Transcribe exactly the lines from the one containing "- checklist system" through the end of the entries, including both the first and the last, and nothing else.

[Stored data — start]

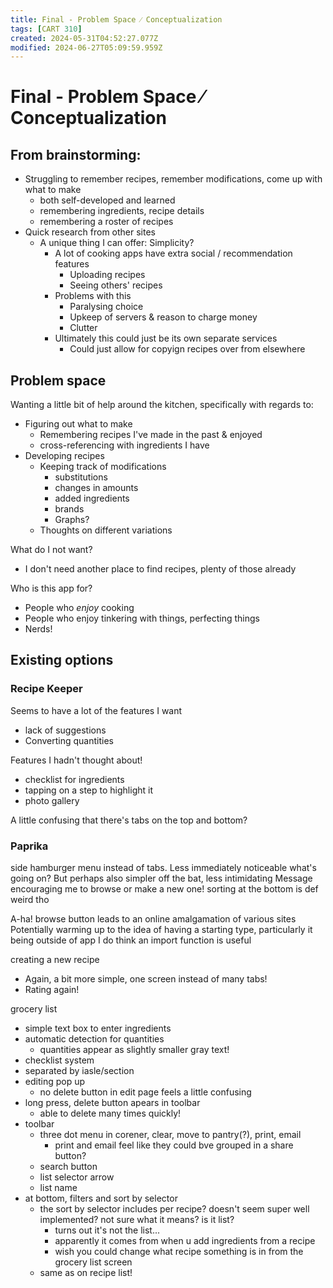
 ```yaml
---
title: Final - Problem Space ⁄ Conceptualization
tags: [CART 310]
created: 2024-05-31T04:52:27.077Z
modified: 2024-06-27T05:09:59.959Z
---
```


# Final - Problem Space ⁄ Conceptualization

## From brainstorming:
- Struggling to remember recipes, remember modifications, come up with what to make
	- both self-developed and learned
	- remembering ingredients, recipe details
	- remembering a roster of recipes
- Quick research from other sites
	- A unique thing I can offer: Simplicity?
		- A lot of cooking apps have extra social / recommendation features
			- Uploading recipes
			- Seeing others' recipes
		- Problems with this
			- Paralysing choice
			- Upkeep of servers & reason to charge money
			- Clutter
		- Ultimately this could just be its own separate services
			- Could just allow for copyign recipes over from elsewhere

## Problem space
Wanting a little bit of help around the kitchen,
specifically with regards to:
- Figuring out what to make
	- Remembering recipes I've made in the past & enjoyed
	- cross-referencing with ingredients I have
- Developing recipes
	- Keeping track of modifications
		- substitutions
		- changes in amounts
		- added ingredients
		- brands
		- Graphs?
	- Thoughts on different variations

What do I not want?
- I don't need another place to find recipes, plenty of those already

Who is this app for?
- People who *enjoy* cooking
- People who enjoy tinkering with things, perfecting things
- Nerds!

## Existing options

### Recipe Keeper
Seems to have a lot of the features I want
- lack of suggestions
- Converting quantities

Features I hadn't thought about!
- checklist for ingredients
- tapping on a step to highlight it
- photo gallery

A little confusing that there's tabs on the top and bottom?


### Paprika
side hamburger menu instead of tabs.
Less immediately noticeable what's going on?
But perhaps also simpler off the bat, less intimidating
Message encouraging me to browse or make a new one!
sorting at the bottom is def weird tho

A-ha! browse button leads to an online amalgamation of various sites
Potentially warming up to the idea of having a starting type, particularly it being outside of app
I do think an import function is useful

creating a new recipe
- Again, a bit more simple, one screen instead of many tabs!
- Rating again!

grocery list
- simple text box to enter ingredients
- automatic detection for quantities
	- quantities appear as slightly smaller gray text!
- checklist system
- separated by iasle/section
- editing pop up
	- no delete button in edit page feels a little confusing
- long press, delete button apears in toolbar
	- able to delete many times quickly!
- toolbar
	- three dot menu in corener, clear, move to pantry(?), print, email
		- print and email feel like they could bve grouped in a share button?
	- search button
	- list selector arrow
	- list name
- at bottom, filters and sort by selector
	- the sort by selector includes per recipe? doesn't seem super well implemented? not sure what it means? is it list?
		- turns out it's not the list...
		- apparently it comes from when u add ingredients from a recipe
		- wish you could change what recipe something is in from the grocery list screen
	- same as on recipe list!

[Stored data — finish]

▶ Exercise solution
- checklist system
- separated by iasle/section
- editing pop up
	- no delete button in edit page feels a little confusing
- long press, delete button apears in toolbar
	- able to delete many times quickly!
- toolbar
	- three dot menu in corener, clear, move to pantry(?), print, email
		- print and email feel like they could bve grouped in a share button?
	- search button
	- list selector arrow
	- list name
- at bottom, filters and sort by selector
	- the sort by selector includes per recipe? doesn't seem super well implemented? not sure what it means? is it list?
		- turns out it's not the list...
		- apparently it comes from when u add ingredients from a recipe
		- wish you could change what recipe something is in from the grocery list screen
	- same as on recipe list!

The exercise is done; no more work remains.